▸ Input
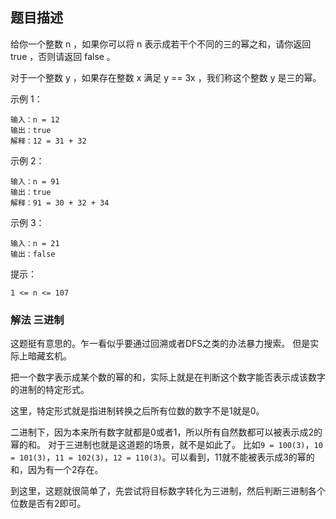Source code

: ## 题目描述
给你一个整数 n ，如果你可以将 n 表示成若干个不同的三的幂之和，请你返回 true ，否则请返回 false 。

对于一个整数 y ，如果存在整数 x 满足 y == 3x ，我们称这个整数 y 是三的幂。

示例 1：
```
输入：n = 12
输出：true
解释：12 = 31 + 32
```
示例 2：
```
输入：n = 91
输出：true
解释：91 = 30 + 32 + 34
```
示例 3：
```
输入：n = 21
输出：false
```

提示：
```
1 <= n <= 107
```

### 解法 三进制
这题挺有意思的。乍一看似乎要通过回溯或者DFS之类的办法暴力搜索。
但是实际上暗藏玄机。

把一个数字表示成某个数的幂的和，实际上就是在判断这个数字能否表示成该数字的进制的特定形式。

这里，特定形式就是指进制转换之后所有位数的数字不是1就是0。

二进制下，因为本来所有数字就都是0或者1，所以所有自然数都可以被表示成2的幂的和。
对于三进制也就是这道题的场景，就不是如此了。
比如`9 = 100(3)`，`10 = 101(3)`，`11 = 102(3)`，`12 = 110(3)`。可以看到，11就不能被表示成3的幂的和，因为有一个2存在。

到这里，这题就很简单了，先尝试将目标数字转化为三进制，然后判断三进制各个位数是否有2即可。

▸ What to work on
Copy out the listing above in full and keep the pictures out.

▸ Result of the exercise
Source code

: ## 题目描述
给你一个整数 n ，如果你可以将 n 表示成若干个不同的三的幂之和，请你返回 true ，否则请返回 false 。

对于一个整数 y ，如果存在整数 x 满足 y == 3x ，我们称这个整数 y 是三的幂。

示例 1：
```
输入：n = 12
输出：true
解释：12 = 31 + 32
```
示例 2：
```
输入：n = 91
输出：true
解释：91 = 30 + 32 + 34
```
示例 3：
```
输入：n = 21
输出：false
```

提示：
```
1 <= n <= 107
```

### 解法 三进制
这题挺有意思的。乍一看似乎要通过回溯或者DFS之类的办法暴力搜索。
但是实际上暗藏玄机。

把一个数字表示成某个数的幂的和，实际上就是在判断这个数字能否表示成该数字的进制的特定形式。

这里，特定形式就是指进制转换之后所有位数的数字不是1就是0。

二进制下，因为本来所有数字就都是0或者1，所以所有自然数都可以被表示成2的幂的和。
对于三进制也就是这道题的场景，就不是如此了。
比如`9 = 100(3)`，`10 = 101(3)`，`11 = 102(3)`，`12 = 110(3)`。可以看到，11就不能被表示成3的幂的和，因为有一个2存在。

到这里，这题就很简单了，先尝试将目标数字转化为三进制，然后判断三进制各个位数是否有2即可。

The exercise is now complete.